* SOURCE DATA:
******

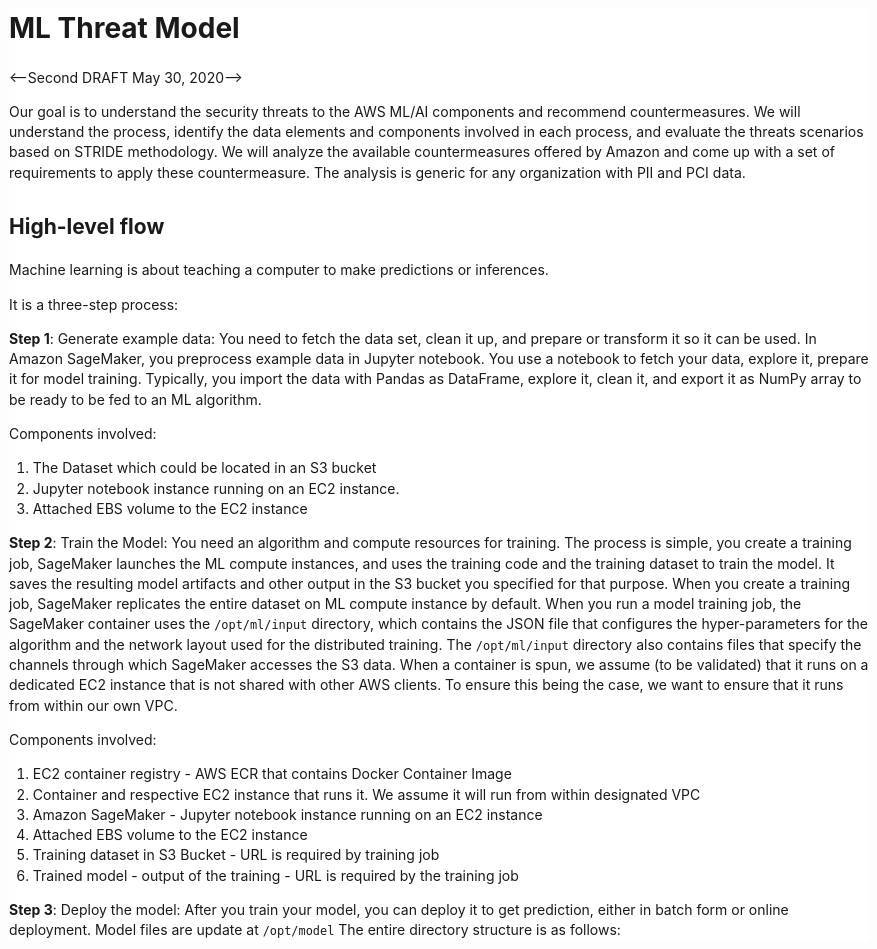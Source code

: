 # ML Threat Model 
<--Second DRAFT May 30, 2020-->

Our goal is to understand the security threats to the AWS ML/AI components and recommend countermeasures. We will understand the process, identify the data elements and components involved in each process, and evaluate the threats scenarios based on STRIDE methodology. We will analyze the available countermeasures offered by Amazon and come up with a set of requirements to apply these countermeasure. The analysis is generic for any organization with PII and PCI data.

## High-level flow 
Machine learning is about teaching a computer to make predictions or inferences. 

It is a three-step process:

**Step 1**: Generate example data: You need to fetch the data set, clean it up, and prepare or transform it so it can be used. In Amazon SageMaker, you preprocess example data in Jupyter notebook. You use a notebook to fetch your data, explore it, prepare it for model training.  Typically, you import the data with Pandas as DataFrame, explore it, clean it, and export it as NumPy array to be ready to be fed to an ML algorithm. 

Components involved: 
1. The Dataset which could be located in an S3 bucket 
2. Jupyter notebook instance running on an EC2 instance. 
3. Attached EBS volume to the EC2 instance 

**Step 2**: Train the Model: You need an algorithm and compute resources for training. The process is simple, you create a training job, SageMaker launches the ML compute instances, and uses the training code and the training dataset to train the model. It saves the resulting model artifacts and other output in the S3 bucket you specified for that purpose. 
When you create a training job, SageMaker replicates the entire dataset on ML compute instance by default. 
When you run a model training job, the SageMaker container uses the `/opt/ml/input` directory, which contains the JSON file that configures the hyper-parameters for the algorithm and the network layout used for the distributed training. The `/opt/ml/input` directory also contains files that specify the channels through which SageMaker accesses the S3 data. 
When a container is spun, we assume (to be validated) that it runs on a dedicated EC2 instance that is not shared with other AWS clients. To ensure this being the case, we want to ensure that it runs from within our own VPC. 

Components involved: 
1. EC2 container registry - AWS ECR that contains Docker Container Image
2. Container and respective EC2 instance that runs it. We assume it will run from within designated VPC
3. Amazon SageMaker - Jupyter notebook instance running on an EC2 instance 
4. Attached EBS volume to the EC2 instance 
5. Training dataset in S3 Bucket - URL is required by training job
6. Trained model - output of the training - URL is required by the training job 
   

**Step 3**: Deploy the model: After you train your model, you can deploy it to get prediction, either in batch form or online deployment.  Model files are update at `/opt/model`
The entire directory structure is as follows:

******

* WHAT IS EXPECTED:
Where the listing above reaches the line that contains "Machine learning is", start retyping, and finish with the line that contains "It is a three-step"; reproduce those lines exactly and no others.

* COMPLETED EXERCISE:
Machine learning is about teaching a computer to make predictions or inferences. 

It is a three-step process:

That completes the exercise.